A small business is something of a microcosm of the standards set by large corporations. Where they would have a finance department, most of your finances can be run by a single CFO. Where a big corporation might have a small army of inventory staff and equipment, most small businesses do just fine with a few team members and a back room or two full of shelves. However, in some ways large and small businesses have exactly the same needs. You both need a website, a mobile platform, marketing, customer service, and most of all, you both lose money when the doors close. 


Downtime is one of the major enemies of any business and it can be caused by anything from internet interruption to world-class storms resulting anywhere from hours to indefinite delay. Normally, downtime is measured in the dollars you lose when not open for business which would make business continuity plans seem a lot more important for big business. But can your small business really afford a week-long power outage? Would your business be guaranteed to survive if you lost access to your current building? Business continuity plans aren't just for big businesses, your small business might need one even more.
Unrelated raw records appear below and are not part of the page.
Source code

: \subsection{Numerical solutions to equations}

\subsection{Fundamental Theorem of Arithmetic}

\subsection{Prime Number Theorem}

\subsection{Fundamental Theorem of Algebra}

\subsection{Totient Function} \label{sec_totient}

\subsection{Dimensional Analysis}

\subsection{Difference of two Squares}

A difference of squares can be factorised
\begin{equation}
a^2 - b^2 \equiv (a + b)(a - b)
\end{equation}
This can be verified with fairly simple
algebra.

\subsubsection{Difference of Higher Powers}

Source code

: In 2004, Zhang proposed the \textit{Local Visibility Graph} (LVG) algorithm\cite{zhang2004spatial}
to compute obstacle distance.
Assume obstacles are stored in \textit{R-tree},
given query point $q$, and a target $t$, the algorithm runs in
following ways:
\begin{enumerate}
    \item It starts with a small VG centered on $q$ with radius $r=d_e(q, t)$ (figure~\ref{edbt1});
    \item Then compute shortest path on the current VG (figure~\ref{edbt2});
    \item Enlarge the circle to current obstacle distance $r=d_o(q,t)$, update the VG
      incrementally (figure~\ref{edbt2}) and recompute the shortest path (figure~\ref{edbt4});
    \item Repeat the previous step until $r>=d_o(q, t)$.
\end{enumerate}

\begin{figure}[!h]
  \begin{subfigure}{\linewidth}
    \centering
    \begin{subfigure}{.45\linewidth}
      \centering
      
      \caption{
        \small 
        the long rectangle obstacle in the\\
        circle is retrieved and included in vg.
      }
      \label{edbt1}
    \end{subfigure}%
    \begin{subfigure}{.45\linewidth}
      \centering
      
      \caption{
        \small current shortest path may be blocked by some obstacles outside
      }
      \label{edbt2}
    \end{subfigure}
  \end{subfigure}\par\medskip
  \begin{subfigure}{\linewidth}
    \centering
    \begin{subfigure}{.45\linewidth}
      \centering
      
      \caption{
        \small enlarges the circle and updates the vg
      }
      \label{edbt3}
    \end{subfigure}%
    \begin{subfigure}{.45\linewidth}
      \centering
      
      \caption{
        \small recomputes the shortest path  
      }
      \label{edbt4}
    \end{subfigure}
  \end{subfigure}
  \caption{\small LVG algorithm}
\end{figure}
What is a Business Continuity Plan?


When a disaster strikes and something happens to your office, network, data, or other essential pieces of infrastructure required for running your business, there are two forms of response. Disaster recovery and business continuity. Disaster recovery is the process of putting your business back together, rebuilding it from save states and surviving infrastructure to recover what was lost or damaged. Most people have heard at least a little bit about disaster recovery. Business continuity, on the other hand, involves making sure that you can keep working no matter what happens to any particular aspect of your company infrastructure.
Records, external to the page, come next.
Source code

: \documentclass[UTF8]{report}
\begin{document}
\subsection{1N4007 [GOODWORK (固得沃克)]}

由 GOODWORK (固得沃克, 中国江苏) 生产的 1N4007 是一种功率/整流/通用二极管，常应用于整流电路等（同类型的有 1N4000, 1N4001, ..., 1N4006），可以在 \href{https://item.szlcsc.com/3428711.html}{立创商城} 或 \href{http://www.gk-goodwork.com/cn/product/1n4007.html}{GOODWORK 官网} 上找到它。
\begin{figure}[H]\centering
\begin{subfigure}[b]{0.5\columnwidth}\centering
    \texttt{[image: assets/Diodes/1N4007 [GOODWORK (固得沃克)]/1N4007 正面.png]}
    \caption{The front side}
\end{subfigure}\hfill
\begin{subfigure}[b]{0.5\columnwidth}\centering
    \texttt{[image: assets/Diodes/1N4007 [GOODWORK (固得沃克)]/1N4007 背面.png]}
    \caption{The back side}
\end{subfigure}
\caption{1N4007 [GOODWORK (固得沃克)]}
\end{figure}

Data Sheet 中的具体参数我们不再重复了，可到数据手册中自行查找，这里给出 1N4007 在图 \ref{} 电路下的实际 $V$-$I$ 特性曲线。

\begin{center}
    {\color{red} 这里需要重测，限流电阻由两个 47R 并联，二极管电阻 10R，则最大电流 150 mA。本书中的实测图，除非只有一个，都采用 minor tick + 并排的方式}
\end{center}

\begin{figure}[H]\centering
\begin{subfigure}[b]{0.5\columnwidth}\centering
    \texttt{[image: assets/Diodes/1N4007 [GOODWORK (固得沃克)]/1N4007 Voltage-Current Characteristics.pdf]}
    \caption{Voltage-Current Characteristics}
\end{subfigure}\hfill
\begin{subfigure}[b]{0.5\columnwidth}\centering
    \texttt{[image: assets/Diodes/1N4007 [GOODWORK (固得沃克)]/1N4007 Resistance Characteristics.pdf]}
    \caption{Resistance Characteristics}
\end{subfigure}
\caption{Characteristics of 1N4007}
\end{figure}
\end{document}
Small Business Income and Overhead


When you're running a small business, every drop of income counts. Many small businesses are carefully balanced between income and overhead with a slim margin of profit each year and even those that are gaining forward momentum usually invest the majority of profits into growth and quality improvement. In other words, small businesses can't afford to close their doors for too long. One or two snow days a year is survivable but what if something keeps your office offline or stops your supply source for a week or more? The entire year's finances are thrown completely out of alignment and whenever you do get back to work, it will be a scramble to ensure the year isn't a loss.


Business Continuity Planning


Continuity planning prevents that downtime by predicting its possibility and building a plan to keep working under any circumstances. The best plans have several contingencies where something could go wrong or in an unexpected way. You will also want to devise several plans for different possible disaster and interruption types. One great example is if your internet provider for some reason becomes unavailable. You can have a backup provider ready to step in on short notice or even a high-powered hotspot that can serve wifi internet to the office even if a physical cable was cut somewhere in your neighborhood.
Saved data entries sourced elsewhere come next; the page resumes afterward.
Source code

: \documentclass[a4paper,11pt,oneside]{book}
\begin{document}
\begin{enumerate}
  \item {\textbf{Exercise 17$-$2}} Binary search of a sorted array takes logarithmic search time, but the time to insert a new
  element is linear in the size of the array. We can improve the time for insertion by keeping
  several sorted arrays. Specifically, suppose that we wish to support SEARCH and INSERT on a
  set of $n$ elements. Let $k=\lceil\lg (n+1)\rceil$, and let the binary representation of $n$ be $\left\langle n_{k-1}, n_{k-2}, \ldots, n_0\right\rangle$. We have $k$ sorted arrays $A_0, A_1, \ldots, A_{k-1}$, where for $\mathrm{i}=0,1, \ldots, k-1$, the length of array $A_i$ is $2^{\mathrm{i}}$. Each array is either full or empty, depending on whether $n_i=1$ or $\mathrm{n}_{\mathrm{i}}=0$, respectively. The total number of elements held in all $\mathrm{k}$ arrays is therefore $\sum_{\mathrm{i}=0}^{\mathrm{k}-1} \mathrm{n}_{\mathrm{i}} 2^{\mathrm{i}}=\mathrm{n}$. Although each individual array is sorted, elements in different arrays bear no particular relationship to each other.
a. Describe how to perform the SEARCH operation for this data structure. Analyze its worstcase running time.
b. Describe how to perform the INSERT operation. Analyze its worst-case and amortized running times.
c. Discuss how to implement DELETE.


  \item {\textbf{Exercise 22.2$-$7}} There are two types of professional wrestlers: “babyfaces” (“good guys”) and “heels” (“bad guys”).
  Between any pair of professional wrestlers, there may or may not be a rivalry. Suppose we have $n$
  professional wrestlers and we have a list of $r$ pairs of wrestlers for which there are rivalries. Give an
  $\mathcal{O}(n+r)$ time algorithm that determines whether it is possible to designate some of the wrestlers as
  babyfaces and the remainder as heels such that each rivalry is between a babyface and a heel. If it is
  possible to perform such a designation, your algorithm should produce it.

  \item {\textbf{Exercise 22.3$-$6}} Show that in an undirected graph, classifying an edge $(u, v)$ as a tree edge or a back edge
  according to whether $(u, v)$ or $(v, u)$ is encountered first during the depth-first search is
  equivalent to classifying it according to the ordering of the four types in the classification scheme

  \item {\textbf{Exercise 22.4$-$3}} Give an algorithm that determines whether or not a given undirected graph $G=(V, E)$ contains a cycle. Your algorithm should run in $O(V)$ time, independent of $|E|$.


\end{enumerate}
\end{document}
The good news is that, as a small business, your continuity plans can be much simpler than those needed by large corporations. If you only have one or two locations, only a small number of staff need to be accounted for and only one or two buildings considered for disaster possibilities.


Upgrading your recovery plan to one of continuity is a great way to minimize downtime from disasters and prevent problems in the future by building solutions ahead of time. Stay tuned for the second half of this two-part series where we explore how to build a continuity plan for your small business one potential disaster at a time. See you there!


For more information about network security, disaster recovery, and business continuity planning, contact us today!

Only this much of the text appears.